Having discovered my great-aunt Hedwig’s death record, I next inquired where she might be buried, operating under the assumption she’d been interred. I was directed to another branch of City Hall, La Mairie de Nice, specifically, the “Service De L’administration Funéraire.” Here, they graciously informed me that my great-aunt had been entombed at the Cimitiere Caucade (Figure 9), on the outskirts of Nice, and gave me the “Concession” or “tomb” number. Armed with this information, we next paid a visit to the graveyard, and quickly located my great-aunt’s headstone (Figure 10) in the Jewish section of the cemetery; her son Fedor Loewenstein’s headstone (Figure 11), his name correctly spelled, sits alongside that of his mother, although it is clear their bones are no longer interred. It is not uncommon for bones to be disinterred and placed in a charnel house if a family stops annual payments for tomb maintenance.
While Fedor’s headstone lies alongside that of his mother, I found no indication nor was I given any information on where his sister Hansi’s tomb might be located. Let me explain how I discovered what happened with Hansi’s remains. Among my great-aunt Elsbeth’s personal papers at the Stadtmuseum there exist letters from a married couple from Nice by the name of Erich and Mary-Jo Fischer, who, as it turns out, were Hansi’s best friends. My parents were acquainted with them through my father’s first cousin, and met them on a few occasions in Nice. At l’Hôtel de Ville in Nice, I obtained Erich Fischer’s “l’acte de décès,” so knew he was no longer alive. Because I did not find his wife’s death certificate, I thought she might still be alive though quite old. So, using the address I found on the letters sent to my great-aunt in Berlin from Nice, on the spur of the moment, my wife and I went to the address. Imagine our surprise when Mary Jo Fischer answered the door, still residing in the same apartment!! In 2014, she was 89 and her memory was beginning to fail. (Figure 12) While she clearly remembered my father’s cousin, the only other thing of note she mentioned was that she and her husband (Figure 13) had always intended to have Hansi buried alongside their family in “La Trinite Cimetiere” in Nice; unfortunately, her body was removed and cremated before this could happen. I had hoped that Mary-Jo would have photos of Hansi and her family, in particular of Rudolf Löwenstein, but this hope went unrealized.
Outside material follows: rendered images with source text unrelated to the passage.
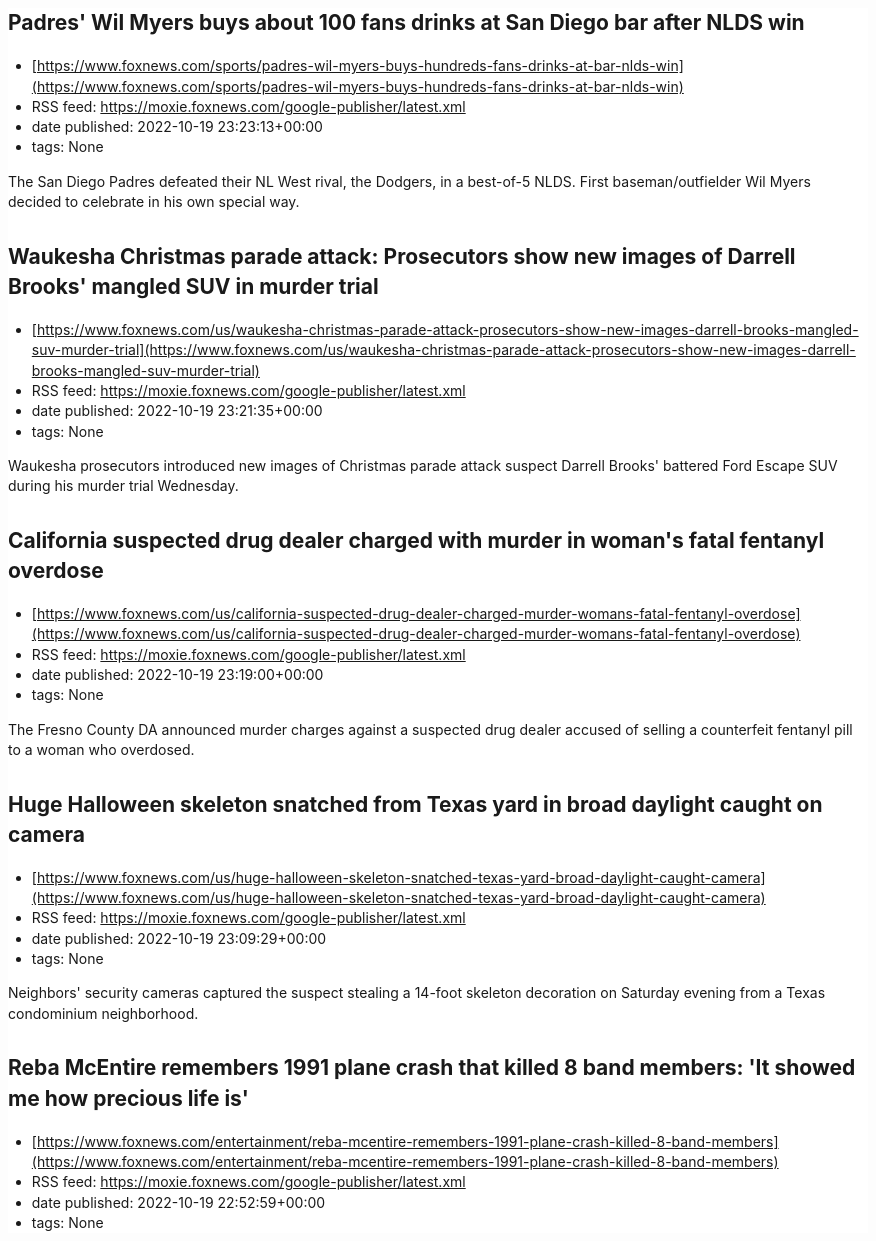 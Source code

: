 ## Padres' Wil Myers buys about 100 fans drinks at San Diego bar after NLDS win
 - [https://www.foxnews.com/sports/padres-wil-myers-buys-hundreds-fans-drinks-at-bar-nlds-win](https://www.foxnews.com/sports/padres-wil-myers-buys-hundreds-fans-drinks-at-bar-nlds-win)
 - RSS feed: https://moxie.foxnews.com/google-publisher/latest.xml
 - date published: 2022-10-19 23:23:13+00:00
 - tags: None

The San Diego Padres defeated their NL West rival, the Dodgers, in a best-of-5 NLDS. First baseman/outfielder Wil Myers decided to celebrate in his own special way.

## Waukesha Christmas parade attack: Prosecutors show new images of Darrell Brooks' mangled SUV in murder trial
 - [https://www.foxnews.com/us/waukesha-christmas-parade-attack-prosecutors-show-new-images-darrell-brooks-mangled-suv-murder-trial](https://www.foxnews.com/us/waukesha-christmas-parade-attack-prosecutors-show-new-images-darrell-brooks-mangled-suv-murder-trial)
 - RSS feed: https://moxie.foxnews.com/google-publisher/latest.xml
 - date published: 2022-10-19 23:21:35+00:00
 - tags: None

Waukesha prosecutors introduced new images of Christmas parade attack suspect Darrell Brooks' battered Ford Escape SUV during his murder trial Wednesday.

## California suspected drug dealer charged with murder in woman's fatal fentanyl overdose
 - [https://www.foxnews.com/us/california-suspected-drug-dealer-charged-murder-womans-fatal-fentanyl-overdose](https://www.foxnews.com/us/california-suspected-drug-dealer-charged-murder-womans-fatal-fentanyl-overdose)
 - RSS feed: https://moxie.foxnews.com/google-publisher/latest.xml
 - date published: 2022-10-19 23:19:00+00:00
 - tags: None

The Fresno County DA announced murder charges against a suspected drug dealer accused of selling a counterfeit fentanyl pill to a woman who overdosed.

## Huge Halloween skeleton snatched from Texas yard in broad daylight caught on camera
 - [https://www.foxnews.com/us/huge-halloween-skeleton-snatched-texas-yard-broad-daylight-caught-camera](https://www.foxnews.com/us/huge-halloween-skeleton-snatched-texas-yard-broad-daylight-caught-camera)
 - RSS feed: https://moxie.foxnews.com/google-publisher/latest.xml
 - date published: 2022-10-19 23:09:29+00:00
 - tags: None

Neighbors' security cameras captured the suspect stealing a 14-foot skeleton decoration on Saturday evening from a Texas condominium neighborhood.

## Reba McEntire remembers 1991 plane crash that killed 8 band members: 'It showed me how precious life is'
 - [https://www.foxnews.com/entertainment/reba-mcentire-remembers-1991-plane-crash-killed-8-band-members](https://www.foxnews.com/entertainment/reba-mcentire-remembers-1991-plane-crash-killed-8-band-members)
 - RSS feed: https://moxie.foxnews.com/google-publisher/latest.xml
 - date published: 2022-10-19 22:52:59+00:00
 - tags: None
Jeanne Löwenstein’s (Hansi Goff) “l‘acte de décès” provided a key piece of information. It told me that she’d been born on September 9, 1902 in Danzig, at the time a part of West Prussia. After learning this, I actually found a photo she’d sent of herself to my father taken on March 8, 1929 in Zoppot (today: Sopot, Poland) in the Free State of Danzig. (Figure 14) With a known connection to Danzig, I checked familysearch.org for Jewish vital records from there, and found two pertinent rolls of microfilm. I made an educated guess they might contain information on when Hedwig and Rudolf’s third child was born, and also when Hedwig Löwenstein’s husband, Rudolf, died. I already knew from Danzig’s Address and Phonebooks from the 1920’s and 1930’s that Rudolf had owned a “Annoncen-Expedition und Reklamebüro” in Danzig, that’s to say, an office for placing advertisements. (Figure 15) Both of my educated guesses paid off handsomely. Roll number 1184407, including Danzig births between 1905 and 1939, listed Heinz Löwenstein’s birth as March 8, 1905 (Figure 16), while roll number 1184408, listing deaths in Danzig between 1889 and 1940, recorded the death of Hedwig Löwenstein’s husband, Rudolf, as August 22, 1930. (Figure 17) Because of the way registers were typically photographed by the Mormon Church, the most recent births are usually found first, and the oldest at the end. For this reason, I discovered Heinz’s birth listing on the very last line of the very last page of the register, having by then give up any hope of finding him listed! As an aside, I later learned the original birth, marriage and death records from Danzig were destroyed during WWII, making the microfilms the only surviving copies.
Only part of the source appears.